====== TASK DATA ======

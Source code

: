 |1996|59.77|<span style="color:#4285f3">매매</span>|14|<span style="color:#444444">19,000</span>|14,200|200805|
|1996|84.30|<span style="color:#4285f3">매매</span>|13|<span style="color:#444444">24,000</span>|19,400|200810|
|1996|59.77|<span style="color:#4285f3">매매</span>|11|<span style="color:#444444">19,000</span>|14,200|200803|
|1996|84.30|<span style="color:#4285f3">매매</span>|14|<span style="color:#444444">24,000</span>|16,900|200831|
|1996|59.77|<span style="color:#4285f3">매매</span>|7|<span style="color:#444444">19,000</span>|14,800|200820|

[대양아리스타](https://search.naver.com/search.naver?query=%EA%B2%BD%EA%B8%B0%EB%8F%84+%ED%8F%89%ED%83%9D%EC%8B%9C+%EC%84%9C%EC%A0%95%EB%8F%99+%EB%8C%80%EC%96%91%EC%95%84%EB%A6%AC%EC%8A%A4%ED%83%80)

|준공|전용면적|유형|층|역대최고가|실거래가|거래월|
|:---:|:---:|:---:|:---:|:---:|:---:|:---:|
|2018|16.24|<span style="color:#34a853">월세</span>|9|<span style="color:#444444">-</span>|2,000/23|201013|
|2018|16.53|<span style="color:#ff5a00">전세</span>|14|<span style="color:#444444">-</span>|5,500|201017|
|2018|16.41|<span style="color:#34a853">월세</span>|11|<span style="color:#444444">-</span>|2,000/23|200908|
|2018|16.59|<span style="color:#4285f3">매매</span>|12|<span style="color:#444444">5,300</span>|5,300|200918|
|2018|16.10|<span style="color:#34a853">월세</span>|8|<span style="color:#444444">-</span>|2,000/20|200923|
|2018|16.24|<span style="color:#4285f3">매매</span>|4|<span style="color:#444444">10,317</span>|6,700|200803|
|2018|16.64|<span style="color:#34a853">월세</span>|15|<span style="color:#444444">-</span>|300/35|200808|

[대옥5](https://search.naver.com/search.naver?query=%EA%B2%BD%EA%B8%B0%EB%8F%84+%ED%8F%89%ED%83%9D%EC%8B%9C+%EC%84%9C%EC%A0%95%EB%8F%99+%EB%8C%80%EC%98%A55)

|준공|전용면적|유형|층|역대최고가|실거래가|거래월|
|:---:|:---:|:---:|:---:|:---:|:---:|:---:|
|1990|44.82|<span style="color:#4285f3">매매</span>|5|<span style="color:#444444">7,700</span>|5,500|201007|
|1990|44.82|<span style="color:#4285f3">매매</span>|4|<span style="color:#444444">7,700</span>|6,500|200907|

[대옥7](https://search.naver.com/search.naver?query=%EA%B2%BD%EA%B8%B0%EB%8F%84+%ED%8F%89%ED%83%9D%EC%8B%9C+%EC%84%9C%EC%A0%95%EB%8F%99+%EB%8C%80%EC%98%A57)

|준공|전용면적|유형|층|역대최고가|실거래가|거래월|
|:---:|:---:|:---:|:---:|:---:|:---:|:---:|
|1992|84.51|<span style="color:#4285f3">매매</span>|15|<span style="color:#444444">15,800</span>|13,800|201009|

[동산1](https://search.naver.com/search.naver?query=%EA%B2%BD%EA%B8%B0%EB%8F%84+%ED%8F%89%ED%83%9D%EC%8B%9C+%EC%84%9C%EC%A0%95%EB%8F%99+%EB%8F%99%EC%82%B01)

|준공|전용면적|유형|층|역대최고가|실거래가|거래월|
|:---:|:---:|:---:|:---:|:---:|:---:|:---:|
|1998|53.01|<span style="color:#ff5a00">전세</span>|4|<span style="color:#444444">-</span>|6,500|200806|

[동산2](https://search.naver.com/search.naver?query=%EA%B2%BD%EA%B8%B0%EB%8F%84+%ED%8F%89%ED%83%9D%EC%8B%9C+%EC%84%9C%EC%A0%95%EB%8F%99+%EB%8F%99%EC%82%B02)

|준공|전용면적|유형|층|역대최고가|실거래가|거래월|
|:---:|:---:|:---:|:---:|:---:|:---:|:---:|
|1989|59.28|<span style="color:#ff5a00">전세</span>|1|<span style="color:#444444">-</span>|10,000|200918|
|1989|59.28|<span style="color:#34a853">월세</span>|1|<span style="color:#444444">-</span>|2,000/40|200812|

======

__DIRECTIONS__.
Show the lines of the records that include the string "https".

__RESPONSE BOX__.
[대양아리스타](https://search.naver.com/search.naver?query=%EA%B2%BD%EA%B8%B0%EB%8F%84+%ED%8F%89%ED%83%9D%EC%8B%9C+%EC%84%9C%EC%A0%95%EB%8F%99+%EB%8C%80%EC%96%91%EC%95%84%EB%A6%AC%EC%8A%A4%ED%83%80)
[대옥5](https://search.naver.com/search.naver?query=%EA%B2%BD%EA%B8%B0%EB%8F%84+%ED%8F%89%ED%83%9D%EC%8B%9C+%EC%84%9C%EC%A0%95%EB%8F%99+%EB%8C%80%EC%98%A55)
[대옥7](https://search.naver.com/search.naver?query=%EA%B2%BD%EA%B8%B0%EB%8F%84+%ED%8F%89%ED%83%9D%EC%8B%9C+%EC%84%9C%EC%A0%95%EB%8F%99+%EB%8C%80%EC%98%A57)
[동산1](https://search.naver.com/search.naver?query=%EA%B2%BD%EA%B8%B0%EB%8F%84+%ED%8F%89%ED%83%9D%EC%8B%9C+%EC%84%9C%EC%A0%95%EB%8F%99+%EB%8F%99%EC%82%B01)
[동산2](https://search.naver.com/search.naver?query=%EA%B2%BD%EA%B8%B0%EB%8F%84+%ED%8F%89%ED%83%9D%EC%8B%9C+%EC%84%9C%EC%A0%95%EB%8F%99+%EB%8F%99%EC%82%B02)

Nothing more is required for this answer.